OASIS Mailing List ArchivesView the OASIS mailing list archive below
or browse/search using MarkMail.

 


Help: OASIS Mailing Lists Help | MarkMail Help

virtio-comment message

[Date Prev] | [Thread Prev] | [Thread Next] | [Date Next] -- [Date Index] | [Thread Index] | [List Home]


Subject: Re: [PATCH v3] clarify device reset


On Wed, 27 Jan 2021 14:48:57 +0100
Halil Pasic <pasic@linux.ibm.com> wrote:

> On Wed, 27 Jan 2021 12:44:03 +0100
> Cornelia Huck <cohuck@redhat.com> wrote:
> 
> > On Wed, 27 Jan 2021 10:19:04 +0100
> > Halil Pasic <pasic@linux.ibm.com> wrote:
> >   
> > > On Mon, 25 Jan 2021 12:08:23 +0100
> > > Cornelia Huck <cohuck@redhat.com> wrote:

> > > > +\section{Device
> > > > Reset}\label{sec:Basic Facilities of a Virtio Device / Device
> > > > Reset} + +The driver may initiate a device reset at various times;
> > > > notably, during +device initialization and device cleanup.      
> > > 
> > > Are there times the driver may not initiate a device reset? What are
> > > we trying to tell with this sentence?    
> > 
> > s/may initiate/may want to initiate/  
> 
> Definitively better. I would still prefer avoiding the discussion
> on when the driver may want to reset the device. But I can live
> with this.

The driver is free to reset the device whenever it wants to, even if it
does not make sense. Device initialization and cleanup are examples for
when it definitely will do so.

> 
> >   
> > > 
> > > If we are just looking for an introductionary sentence, I would
> > > probably go with something like "A device reset be either initiated
> > > by the  
> 
> s/be/can be/
> 
> > > driver, or by a system reset, or other external controls."    
> > 
> > It was mostly supposed to be a lead-in.
> > 
> > I'm not sure we want to spell out things like system resets. They are
> > platform-specific, and virtio devices are basically just a device
> > there.  
> 
> Hm. AFAIR the only way to make the device non-live, i.e. illegal for it 
> to e.g. access a queue, which is in guest memory is device reset. Now if
> I want to perform a reboot, I do want to stop the devices from poking
> such memory. But I think, in linux we don't reset the device form the
> driver, before reboot, and I believe we don't have to because we are
> guaranteed that the device will get reset. Or is my memory failing me?
> 
> I think it is of value to clarify that a virtio reset can possibly be
> initiated by other means than explicitly specified by the virtio spec,
> and that when a 'proxy-device' is reset, the 'virtio-device' is to be
> reset as well.

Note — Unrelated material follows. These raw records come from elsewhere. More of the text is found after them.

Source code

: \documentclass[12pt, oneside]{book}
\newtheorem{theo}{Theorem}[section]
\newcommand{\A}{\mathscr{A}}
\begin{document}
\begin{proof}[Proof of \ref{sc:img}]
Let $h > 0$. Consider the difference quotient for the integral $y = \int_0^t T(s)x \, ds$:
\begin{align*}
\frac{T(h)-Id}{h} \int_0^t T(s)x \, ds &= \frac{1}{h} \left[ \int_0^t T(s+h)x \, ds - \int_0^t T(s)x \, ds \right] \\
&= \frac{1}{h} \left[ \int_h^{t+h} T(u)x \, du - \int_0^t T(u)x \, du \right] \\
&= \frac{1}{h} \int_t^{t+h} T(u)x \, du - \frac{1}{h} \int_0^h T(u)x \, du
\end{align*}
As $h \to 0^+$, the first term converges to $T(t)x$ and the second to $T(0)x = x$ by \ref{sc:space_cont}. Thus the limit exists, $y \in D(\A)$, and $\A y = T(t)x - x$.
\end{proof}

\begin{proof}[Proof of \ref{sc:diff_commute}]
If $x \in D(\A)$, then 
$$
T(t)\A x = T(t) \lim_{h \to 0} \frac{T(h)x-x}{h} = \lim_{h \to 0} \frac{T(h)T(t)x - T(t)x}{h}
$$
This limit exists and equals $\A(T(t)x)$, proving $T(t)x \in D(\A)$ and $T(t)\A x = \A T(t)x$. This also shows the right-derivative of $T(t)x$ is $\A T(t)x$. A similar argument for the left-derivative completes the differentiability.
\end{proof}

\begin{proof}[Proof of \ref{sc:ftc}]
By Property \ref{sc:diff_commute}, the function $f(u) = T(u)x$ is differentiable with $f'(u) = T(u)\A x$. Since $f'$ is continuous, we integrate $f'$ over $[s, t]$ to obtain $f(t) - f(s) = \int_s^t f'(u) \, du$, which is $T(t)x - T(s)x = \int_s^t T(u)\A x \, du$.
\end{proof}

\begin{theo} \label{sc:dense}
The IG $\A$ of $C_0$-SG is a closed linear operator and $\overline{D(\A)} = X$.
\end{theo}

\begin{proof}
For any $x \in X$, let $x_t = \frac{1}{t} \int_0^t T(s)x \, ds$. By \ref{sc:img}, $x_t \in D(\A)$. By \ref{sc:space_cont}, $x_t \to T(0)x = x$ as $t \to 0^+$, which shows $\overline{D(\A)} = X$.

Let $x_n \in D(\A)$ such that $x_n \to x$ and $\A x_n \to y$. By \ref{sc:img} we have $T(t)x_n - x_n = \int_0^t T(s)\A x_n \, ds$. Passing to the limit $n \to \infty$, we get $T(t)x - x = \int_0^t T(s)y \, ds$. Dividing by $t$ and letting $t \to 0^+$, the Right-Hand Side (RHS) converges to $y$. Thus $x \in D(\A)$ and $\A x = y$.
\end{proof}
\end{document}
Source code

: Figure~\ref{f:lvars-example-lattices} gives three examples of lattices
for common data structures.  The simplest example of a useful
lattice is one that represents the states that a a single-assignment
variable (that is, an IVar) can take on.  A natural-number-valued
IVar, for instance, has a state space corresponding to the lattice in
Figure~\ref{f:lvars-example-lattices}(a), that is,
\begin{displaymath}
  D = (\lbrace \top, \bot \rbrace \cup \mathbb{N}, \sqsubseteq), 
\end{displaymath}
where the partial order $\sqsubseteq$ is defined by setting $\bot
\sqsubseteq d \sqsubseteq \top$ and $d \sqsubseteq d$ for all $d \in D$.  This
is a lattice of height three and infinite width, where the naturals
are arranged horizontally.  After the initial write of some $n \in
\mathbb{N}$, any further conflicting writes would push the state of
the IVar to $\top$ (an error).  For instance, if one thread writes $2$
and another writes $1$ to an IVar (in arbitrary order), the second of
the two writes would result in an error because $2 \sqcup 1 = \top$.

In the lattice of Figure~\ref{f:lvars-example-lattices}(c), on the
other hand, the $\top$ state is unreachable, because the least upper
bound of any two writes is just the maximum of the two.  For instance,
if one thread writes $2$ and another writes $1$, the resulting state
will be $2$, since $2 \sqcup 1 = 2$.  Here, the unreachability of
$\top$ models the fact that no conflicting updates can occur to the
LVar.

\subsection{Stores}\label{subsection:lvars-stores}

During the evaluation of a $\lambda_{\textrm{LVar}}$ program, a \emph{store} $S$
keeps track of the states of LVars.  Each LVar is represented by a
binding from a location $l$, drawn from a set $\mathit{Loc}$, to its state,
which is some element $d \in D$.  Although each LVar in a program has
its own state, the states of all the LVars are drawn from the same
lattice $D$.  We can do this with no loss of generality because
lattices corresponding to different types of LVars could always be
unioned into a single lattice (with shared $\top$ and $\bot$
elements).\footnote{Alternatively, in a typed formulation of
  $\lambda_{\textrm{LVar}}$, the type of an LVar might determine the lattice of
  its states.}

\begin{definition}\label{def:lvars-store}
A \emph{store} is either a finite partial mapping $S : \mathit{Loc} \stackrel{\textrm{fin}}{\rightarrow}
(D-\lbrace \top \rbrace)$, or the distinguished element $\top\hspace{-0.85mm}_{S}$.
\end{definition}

We do mention system reset once, in a normative section
> at that (2.2.2).

That section looks a bit questionable (what is 'resuming from suspend'?).

Platforms may have different definitions of what a system reset does
(and even different types of reset). I think it is reasonable to assume
that any platform/system reset that brings devices into some kind of
initial state also brings virtio devices into that initial state (and
especially that bringing the proxy device into an initial state also
covers the virtio-specific parts.)

> 
> > Of course, the actual implementation will share backend code to
> > reinitialize to a clean state for driver-initiated resets, system
> > resets, and whatever else there might be, but I consider that an
> > implementation detail and not something that needs to be specified.
> > 
> > We do want to spell out, however, what a driver can expect and a device
> > needs to do for a driver-initiated reset, and that's what this update
> > aims to do.
> >   
> > >     
> > > > +
> > > > +The mechanism used by the driver to initiate the reset is
> > > > transport specific. +
> > > > +\devicenormative{\subsection}{Device Reset}{Basic Facilities of a
> > > > Virtio Device / Device Reset} +
> > > > +A device MUST reinitialize device status to 0 after receiving a
> > > > reset.
> > > > +      
> > > 
> > > What is the intent behind this sentence?
> > > 
> > > One way I can read this it, that the device reset is not allowed to
> > > fail. I.e. device must reinitialize status to after receiving a reset
> > > and status 0 indicating the reset is done implies, that a reset must
> > > succeed eventually (provided the device did receive).    
> > 
> > Yes, I don't think it makes sense to reject a reset.
> >   
> 
> I don't know. And if that is what we want to say, I would certainly
> prefer a SHOULD over a must. E.g. what if the device looses power
> between receiving the reset and being able to finish it. Also if
> we want to express that a reset should not fail we should say that
> in a more straight forward way.

If a device loses power, we cannot really mandate anything; it depends
on the platform whether the device can continue with whatever has been
in progress or whether it ends up in some kind of initial state. IOW, I
think this is outside the scope of this standard.

> 
> How do we expect the device and the driver to deal with a device
> error that ain't recoverable even by a device reset? AFAIR all
> the device can do is set DEVICE_NEEDS_RESET to indicate "that the device
> has experienced an error from which it canât recover". On the other
> hand, I think the most reasonable way for a driver to meet
> DEVICE_NEEDS_RESET
> is to reset it and make an attempt to re-initialize it...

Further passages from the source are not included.